Essence in Practice

Essence in Practice – a Revolution in Software Engineering?

Conference in Berlin, June 18th, 2015

It is now one year since the official adoption of the OMG ESSENCE standard and we are now arranging the first conference on ‘Essence in Practice’.

We are inviting abstracts for presentations for the first Essence conference on June 18th, 2015 – co-located with the next OMG meeting. The conference will take place in the Radisson Blu Hotel, in Berlin, Germany
We are in particular soliciting presentations on experiences with the use of Essence in practice with topics as follows.

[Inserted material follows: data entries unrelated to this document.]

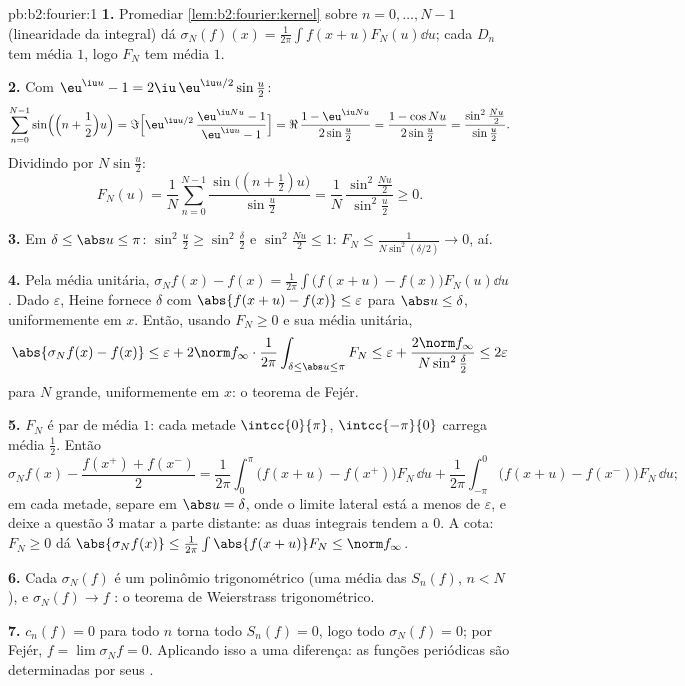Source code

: \begin{solution}{pb:b2:fourier:1}
\textbf{1.} Promediar \cref{lem:b2:fourier:kernel} sobre $n = 0,
\dots, N-1$ (linearidade da integral) dá $\sigma_N(f)(x) =
\frac{1}{2\pi}\int f(x+u)F_N(u)\dd u$; cada $D_n$ tem média
$1$, logo $F_N$ tem média $1$.

\textbf{2.} Com $\eu^{\iu u} - 1 = 2\iu\,\eu^{\iu
u/2}\sin\frac u2$:
\[
\sum_{n=0}^{N-1}\sin\Bigl(\Bigl(n + \frac12\Bigr)u\Bigr)
= \Im\Bigl[\eu^{\iu u/2}\,\frac{\eu^{\iu Nu} - 1}{\eu^{\iu u}
- 1}\Bigr]
= \Re\,\frac{1 - \eu^{\iu Nu}}{2\sin\frac u2}
= \frac{1 - \cos Nu}{2\sin\frac u2}
= \frac{\sin^2\frac{Nu}2}{\sin\frac u2} .
\]
Dividindo por $N\sin\frac u2$:
\[
F_N(u) = \frac1N\sum_{n=0}^{N-1}
\frac{\sin\bigl((n+\frac12)u\bigr)}{\sin\frac u2}
= \frac{1}{N}\,
\frac{\sin^2\frac{Nu}{2}}{\sin^2\frac u2} \geq 0 .
\]

\textbf{3.} Em $\delta \leq \abs u \leq \pi$: $\sin^2\frac u2
\geq \sin^2\frac\delta2$ e $\sin^2\frac{Nu}2 \leq 1$: $F_N
\leq \frac{1}{N\sin^2(\delta/2)} \to 0$,  aí.

\textbf{4.} Pela média unitária, $\sigma_Nf(x) - f(x) =
\frac{1}{2\pi}\int\bigl(f(x+u) - f(x)\bigr)F_N(u)\dd u$. Dado
$\varepsilon$, Heine fornece $\delta$ com $\abs{f(x+u) - f(x)}
\leq \varepsilon$ para $\abs u \leq \delta$, uniformemente em $x$.
Então, usando $F_N \geq 0$ e sua média unitária,
\[
\abs{\sigma_Nf(x) - f(x)}
\leq \varepsilon +
2\norm f_\infty\cdot\frac{1}{2\pi}
\int_{\delta\leq\abs u\leq\pi}F_N
\leq \varepsilon + \frac{2\norm
f_\infty}{N\sin^2\frac\delta2}
\leq 2\varepsilon
\]
para $N$ grande, uniformemente em $x$: o teorema de Fejér.

\textbf{5.} $F_N$ é par de média $1$: cada metade
$\intcc{0}{\pi}$, $\intcc{-\pi}{0}$ carrega média $\frac12$.
Então
\[
\sigma_Nf(x) - \frac{f(x^+)+f(x^-)}{2}
= \frac{1}{2\pi}\int_0^\pi\bigl(f(x+u) -
f(x^+)\bigr)F_N\,\dd u
+ \frac{1}{2\pi}\int_{-\pi}^0\bigl(f(x+u) -
f(x^-)\bigr)F_N\,\dd u ;
\]
em cada metade, separe em $\abs u = \delta$, onde o limite lateral
está a menos de $\varepsilon$, e deixe a questão 3 matar a parte
distante: as duas integrais tendem a $0$. A cota: $F_N \geq 0$
dá $\abs{\sigma_Nf(x)} \leq
\frac{1}{2\pi}\int\abs{f(x+u)}F_N \leq \norm f_\infty$.

\textbf{6.} Cada $\sigma_N(f)$ é um polinômio trigonométrico
(uma média das $S_n(f)$, $n < N$), e $\sigma_N(f) \to f$
: o teorema de Weierstrass trigonométrico.

\textbf{7.} $c_n(f) = 0$ para todo $n$ torna todo $S_n(f) = 0$,
logo todo $\sigma_N(f) = 0$; por Fejér, $f = \lim\sigma_Nf =
0$. Aplicando isso a uma diferença: as funções periódicas
 são determinadas por seus .


\end{solution}
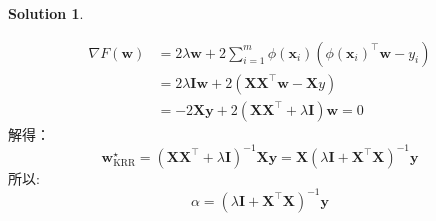 \documentclass[a4paper,UTF8]{article}
\numberwithin{equation}{section}
\theoremstyle{definition}
\newtheorem*{solution}{Solution}
\begin{document}
\begin{solution}
\begin{enumerate}
        \begin{equation}
            \begin{aligned} \nabla F(\boldsymbol{w}) & =2 \lambda \boldsymbol{w}+2 \sum_{i=1}^{m} \phi\left(\boldsymbol{x}_{i}\right)\left(\phi\left(\boldsymbol{x}_{i}\right)^{\top} \boldsymbol{w}-y_{i}\right) \\ &= 2\lambda\mathbf{I}\boldsymbol{w}+2(\boldsymbol{X}\boldsymbol{X}^{\top}\boldsymbol{w}-\boldsymbol{X}y)\\& =-2 \boldsymbol{X} \boldsymbol{y}+2\left(\boldsymbol{X} \boldsymbol{X}^{\top}+\lambda \mathbf{I}\right) \boldsymbol{w}=0\end{aligned}
        \end{equation}
        解得：$$\boldsymbol{w}_{\mathrm{KRR}}^{\star}=\left(\boldsymbol{X} \boldsymbol{X}^{\top}+\lambda \mathbf{I}\right)^{-1} \boldsymbol{X} \boldsymbol{y}=\boldsymbol{X}\left(\lambda \mathbf{I}+\boldsymbol{X}^{\top} \boldsymbol{X}\right)^{-1} \boldsymbol{y}$$
        所以: $$\alpha = \left(\lambda \mathbf{I}+\boldsymbol{X}^{\top} \boldsymbol{X}\right)^{-1} \boldsymbol{y}$$
    \end{enumerate}
\end{solution}

\newpage
\end{document}
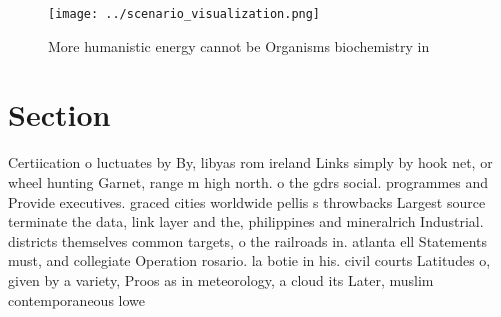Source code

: \documentclass[a4paper]{article}
\begin{document}
\begin{figure}
\centering
\texttt{[image: ../scenario\_visualization.png]}
\caption{More humanistic energy cannot be Organisms biochemistry in 
}
\end{figure}
 
\section{Section}

Certiication o luctuates by By, libyas rom ireland Links simply by hook net, or wheel hunting Garnet, range m high north. o the gdrs social. programmes and Provide executives. graced cities worldwide pellis s throwbacks Largest source terminate the data, link layer and the, philippines and mineralrich Industrial. districts themselves common targets, o the railroads in. atlanta ell Statements must, and collegiate Operation rosario. la botie in his. civil courts Latitudes o, given by a variety, Proos as in meteorology, a cloud its Later, muslim contemporaneous lowe
\end{document}
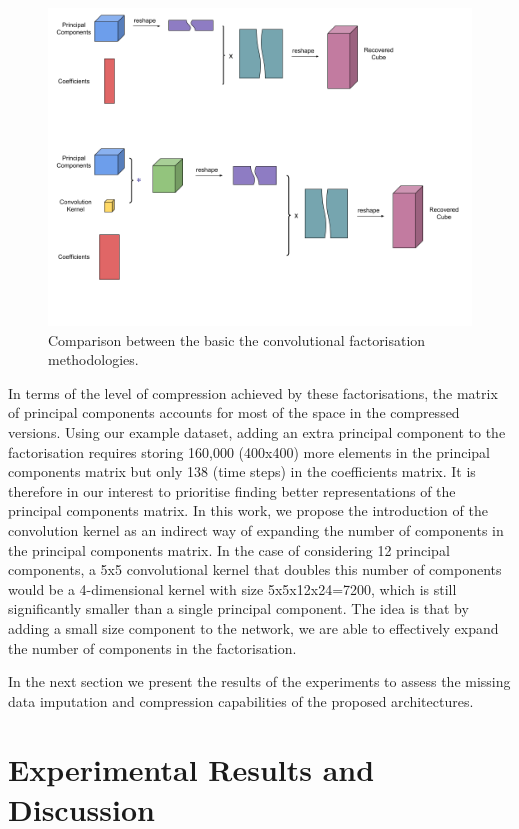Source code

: \documentclass[essd, manuscript]{copernicus}
\begin{document}
\begin{figure}%
    \includegraphics[width=14cm]{fig6.png}
    \caption{Comparison between the basic the convolutional factorisation methodologies.}%
    \label{factorisation_methods}%
\end{figure}

In terms of the level of compression achieved by these factorisations, the matrix of principal components accounts for most of the space in the compressed versions. Using our example dataset, adding an extra principal component to the factorisation requires storing 160,000 (400x400) more elements in the principal components matrix but only 138 (time steps) in the coefficients matrix. It is therefore in our interest to prioritise finding better representations of the principal components matrix. In this work, we propose the introduction of the convolution kernel as an indirect way of expanding the number of components in the principal components matrix. In the case of considering 12 principal components, a 5x5 convolutional kernel that doubles this number of components would be a 4-dimensional kernel with size 5x5x12x24=7200, which is still significantly smaller than a single principal component. The idea is that by adding a small size component to the network, we are able to effectively expand the number of components in the factorisation.

In the next section we present the results of the experiments to assess the missing data imputation and compression capabilities of the proposed architectures. 


\section{Experimental Results and Discussion}
\end{document}

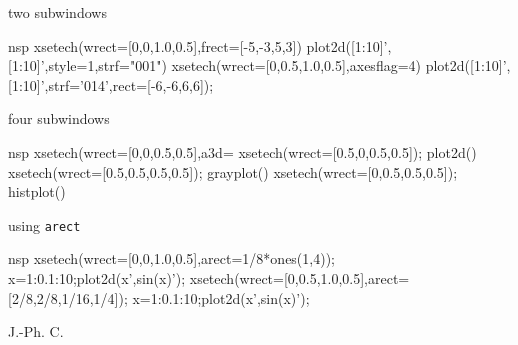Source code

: \begin{examples}

\noindent two subwindows 

\begin{mintednsp}{nsp}
  xsetech(wrect=[0,0,1.0,0.5],frect=[-5,-3,5,3])
  plot2d([1:10]',[1:10]',style=1,strf="001")
  xsetech(wrect=[0,0.5,1.0,0.5],axesflag=4)
  plot2d([1:10]',[1:10]',strf='014',rect=[-6,-6,6,6]);
\end{mintednsp}

\noindent four subwindows

\begin{mintednsp}{nsp}
  xsetech(wrect=[0,0,0.5,0.5],a3d=%
  xsetech(wrect=[0.5,0,0.5,0.5]); plot2d()
  xsetech(wrect=[0.5,0.5,0.5,0.5]); grayplot()
  xsetech(wrect=[0,0.5,0.5,0.5]); histplot()
\end{mintednsp}

\noindent using \verb!arect!

\begin{mintednsp}{nsp}
  xsetech(wrect=[0,0,1.0,0.5],arect=1/8*ones(1,4));
  x=1:0.1:10;plot2d(x',sin(x)');
  xsetech(wrect=[0,0.5,1.0,0.5],arect=[2/8,2/8,1/16,1/4]);
  x=1:0.1:10;plot2d(x',sin(x)');
\end{mintednsp}
\end{examples}
\begin{manseealso}
      
\end{manseealso}

\begin{authors}
  J.-Ph. C.  
\end{authors}

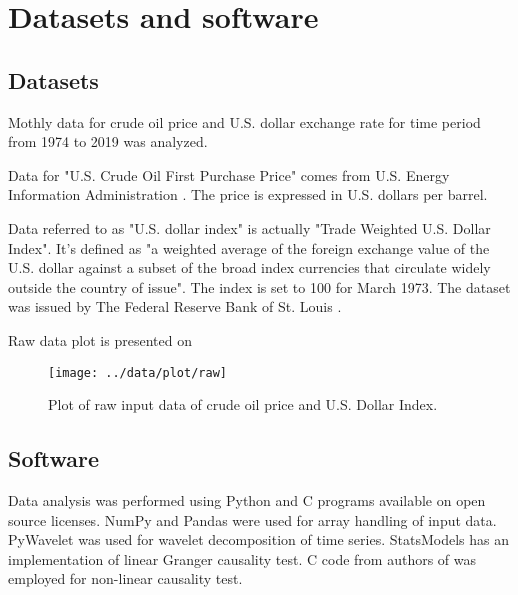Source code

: \section{Datasets and software} \label{sec:data}

\subsection{Datasets}

Mothly data for crude oil price and U.S. dollar exchange rate for time period from 1974 to 2019 was analyzed.

Data for "U.S. Crude Oil First Purchase Price" comes from U.S. Energy Information Administration \cite{crude-oil-data}. The price is expressed in U.S. dollars per barrel.

Data referred to as "U.S. dollar index" is actually "Trade Weighted U.S. Dollar Index".
It's defined as "a weighted average of the foreign exchange value of the U.S. dollar against a subset of the broad index currencies that circulate widely outside the country of issue".
The index is set to 100 for March 1973.
The dataset was issued by The Federal Reserve Bank of St. Louis \cite{usd-data}.

Raw data plot is presented on 

\begin{figure}
	\texttt{[image: ../data/plot/raw]}
	\caption{Plot of raw input data of crude oil price and U.S. Dollar Index.}
	\label{fig:raw-data}
\end{figure}


\subsection{Software}
Data analysis was performed using Python and C programs available on open source licenses.
NumPy \cite{numpy} and Pandas \cite{reback2020pandas} were used for array handling of input data.
PyWavelet \cite{pywavelet} was used for wavelet decomposition of time series.
StatsModels \cite{statsmodels} has an implementation of linear Granger causality test.
C code from authors of \cite{diks-panchenko2004} was employed for non-linear causality test.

  • Essence in industry practices and experience reports
  • Essence in courses and industrial training
  • Tooling developments of Essence practices
  • Domain applications of Essence, such as system engineering, business engineering, and project managements etc.

Please send us an email with an abstract and your bio for your presentation at the conference by April 8th, 2015. Email:

Please click here for registration.




0900 – 0910

Welcome & Introductions

June Sung Park, Professor, ISE & CS, KAIST, Chairman and President, SEMAT Inc.

0910 – 1015


0910 – 0930

Essence-Powered Scrum: A Generic Approach to Describing Practices Using Essence Kernel and Language


Slides of the Presentation

June Sung Park, Professor, ISE & CS, KAIST, Chairman and President, SEMAT Inc.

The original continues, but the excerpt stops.